• **Exercise goal**
Each entry below should be printed exactly as given.

• **Data**
________________________________________

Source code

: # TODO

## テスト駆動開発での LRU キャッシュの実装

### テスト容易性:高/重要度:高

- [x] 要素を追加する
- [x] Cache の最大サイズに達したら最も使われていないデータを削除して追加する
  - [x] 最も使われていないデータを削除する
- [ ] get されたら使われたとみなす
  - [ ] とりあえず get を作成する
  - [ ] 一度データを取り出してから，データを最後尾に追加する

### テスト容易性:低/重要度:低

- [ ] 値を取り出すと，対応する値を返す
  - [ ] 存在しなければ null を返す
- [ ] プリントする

________________________________________

• **Finished task**
Source code

: # TODO

## テスト駆動開発での LRU キャッシュの実装

### テスト容易性:高/重要度:高

- [x] 要素を追加する
- [x] Cache の最大サイズに達したら最も使われていないデータを削除して追加する
  - [x] 最も使われていないデータを削除する
- [ ] get されたら使われたとみなす
  - [ ] とりあえず get を作成する
  - [ ] 一度データを取り出してから，データを最後尾に追加する

### テスト容易性:低/重要度:低

- [ ] 値を取り出すと，対応する値を返す
  - [ ] 存在しなければ null を返す
- [ ] プリントする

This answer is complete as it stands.